# White nationalists not holding other races in contempt



## autisticdragonkin (Aug 18, 2015)

Adolf Hitler said:
			
		

> Pride in one's own race – and that does not imply contempt for other races – is also a normal and healthy sentiment. I have never regarded the Chinese or the Japanese as being inferior to ourselves. They belong to ancient civilizations, and I admit freely that their past history is superior to our own. They have the right to be proud of their past, just as we have the right to be proud of the civilization to which we belong. Indeed, I believe the more steadfast the Chinese and the Japanese remain in their pride of race, the easier I shall find it to get on with them.[5]


Remember that any white nationalists who claim to not hold other races in contempt are just following the long tradition started by hitler of bullshitting


----------



## DNJACK (Aug 18, 2015)

why limit it to whites?


----------



## autisticdragonkin (Aug 18, 2015)

DNJACK said:


> why limit it to whites?


Black nationalists get to be not racist in the by not being white so they don't have to spew as much bullshit about being not racist


----------



## DNJACK (Aug 18, 2015)

Racism is not the hate of other race. It's the beliefs that some races are superior to others.

What nationalists generally want is separations of races by nation, regardless of who is superior.

While being generally racists, being dishonnest in their beliefs and intentions is not anywhere close to their main flaws. They are often quite vocals about their unconventional opinions.


----------



## HG 400 (Aug 18, 2015)

I only hold racetraitors and niggerlovers in contempt.


----------



## EI 903 (Aug 18, 2015)




----------



## DNJACK (Aug 18, 2015)

I fail to see the original point. Are you saying whiteys nationalists are dishonnest when they say any race should be proud of his origins?
Because they are honnest. Those who say it want them proud and far away.


----------



## HG 400 (Aug 18, 2015)

Hitler created separate nations for the slavic lesser races and even tried to create one for the Jews, so he clearly wasn't bullshitting.


----------



## Joan Nyan (Aug 21, 2015)

Why is anyone proud of their race anyway? Your race is an accident of birth, not something you earned or accomplished. I _am _racist and I'm not even proud of my race.


----------



## Gayligula (Aug 21, 2015)

Jon-Kacho said:


> Why is anyone proud of their intelligence anyway? My autism is an accident of birth, not something I earned or accomplished. I _am autistic_ and I'm not even proud of my atheist believes.


----------



## HG 400 (Aug 21, 2015)

Jon-Kacho said:


> Why is anyone proud of their race anyway? Your race is an accident of birth, not something you earned or accomplished. I _am _racist and I'm not even proud of my race.

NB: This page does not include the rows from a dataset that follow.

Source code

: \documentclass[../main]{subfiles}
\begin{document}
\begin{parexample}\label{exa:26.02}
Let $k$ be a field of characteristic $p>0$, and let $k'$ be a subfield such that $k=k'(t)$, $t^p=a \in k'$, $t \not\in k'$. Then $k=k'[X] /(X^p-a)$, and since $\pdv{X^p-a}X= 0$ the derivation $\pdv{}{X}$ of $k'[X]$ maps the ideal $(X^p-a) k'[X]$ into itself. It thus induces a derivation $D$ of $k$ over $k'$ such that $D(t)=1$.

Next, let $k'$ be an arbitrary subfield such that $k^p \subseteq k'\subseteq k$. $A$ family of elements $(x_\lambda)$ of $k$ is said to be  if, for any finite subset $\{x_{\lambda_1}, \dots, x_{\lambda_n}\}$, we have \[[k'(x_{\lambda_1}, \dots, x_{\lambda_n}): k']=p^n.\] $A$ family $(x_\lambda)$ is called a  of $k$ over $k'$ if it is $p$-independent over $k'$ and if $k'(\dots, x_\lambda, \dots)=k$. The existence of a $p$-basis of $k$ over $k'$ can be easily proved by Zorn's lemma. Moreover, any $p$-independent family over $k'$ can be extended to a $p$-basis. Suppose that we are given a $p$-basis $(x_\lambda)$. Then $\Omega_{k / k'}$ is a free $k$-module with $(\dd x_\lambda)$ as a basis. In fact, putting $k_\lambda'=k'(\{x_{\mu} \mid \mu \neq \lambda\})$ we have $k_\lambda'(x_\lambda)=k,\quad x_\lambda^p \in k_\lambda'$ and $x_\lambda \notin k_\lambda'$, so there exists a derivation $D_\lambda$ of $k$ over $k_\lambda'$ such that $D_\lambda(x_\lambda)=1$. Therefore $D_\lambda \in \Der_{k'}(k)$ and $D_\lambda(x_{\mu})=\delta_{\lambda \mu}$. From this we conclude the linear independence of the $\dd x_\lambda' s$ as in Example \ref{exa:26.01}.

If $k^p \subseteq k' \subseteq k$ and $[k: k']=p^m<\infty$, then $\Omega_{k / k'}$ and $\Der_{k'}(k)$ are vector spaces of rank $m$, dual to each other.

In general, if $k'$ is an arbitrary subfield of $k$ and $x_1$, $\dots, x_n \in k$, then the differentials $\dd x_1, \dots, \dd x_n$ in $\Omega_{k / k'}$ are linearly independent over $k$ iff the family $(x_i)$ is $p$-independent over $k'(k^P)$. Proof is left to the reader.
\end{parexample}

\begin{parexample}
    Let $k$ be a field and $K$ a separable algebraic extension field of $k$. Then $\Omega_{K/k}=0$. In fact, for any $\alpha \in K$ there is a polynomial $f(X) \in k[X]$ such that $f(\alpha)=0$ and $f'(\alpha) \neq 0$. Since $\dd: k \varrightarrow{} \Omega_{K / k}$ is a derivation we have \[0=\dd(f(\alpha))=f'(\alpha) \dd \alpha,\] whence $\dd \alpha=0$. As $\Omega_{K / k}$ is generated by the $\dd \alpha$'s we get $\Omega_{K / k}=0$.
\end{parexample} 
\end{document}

I'm proud that God loved me enough to make me white.


----------



## Dudeofteenage (Aug 22, 2015)

Dynastia said:


> I'm proud that God loved me enough to make me white.



Please, everybody knows you're Philippino


----------



## Marvin (Aug 23, 2015)

Jon-Kacho said:


> Why is anyone proud of their race anyway? Your race is an accident of birth, not something you earned or accomplished. I _am _racist and I'm not even proud of my race.


Smoke weed everyday.


----------



## exball (Aug 23, 2015)

autisticdragonkin said:


> Black nationalists get to be not racist in the by not being white so they don't have to spew as much bullshit about being not racist


What the fuck are you even trying to say here?


----------



## DNJACK (Aug 23, 2015)

exball said:


> What the fuck are you even trying to say here?


He is saying that black nationalists have the privilege of not being seen as racists by the liberal medias, and as such do not have to look as much for excuses. It would be a valid point, if white nationalists cared about how they were portreyed in those liberal medias.


----------



## niggers (Aug 23, 2015)

y'know if you changed

"Pride in one's own race – and that does not imply contempt for other races – is also a normal and healthy sentiment."

to 

Pride in one's own culture – and that does not imply contempt for other cultures – is also a normal and healthy sentiment.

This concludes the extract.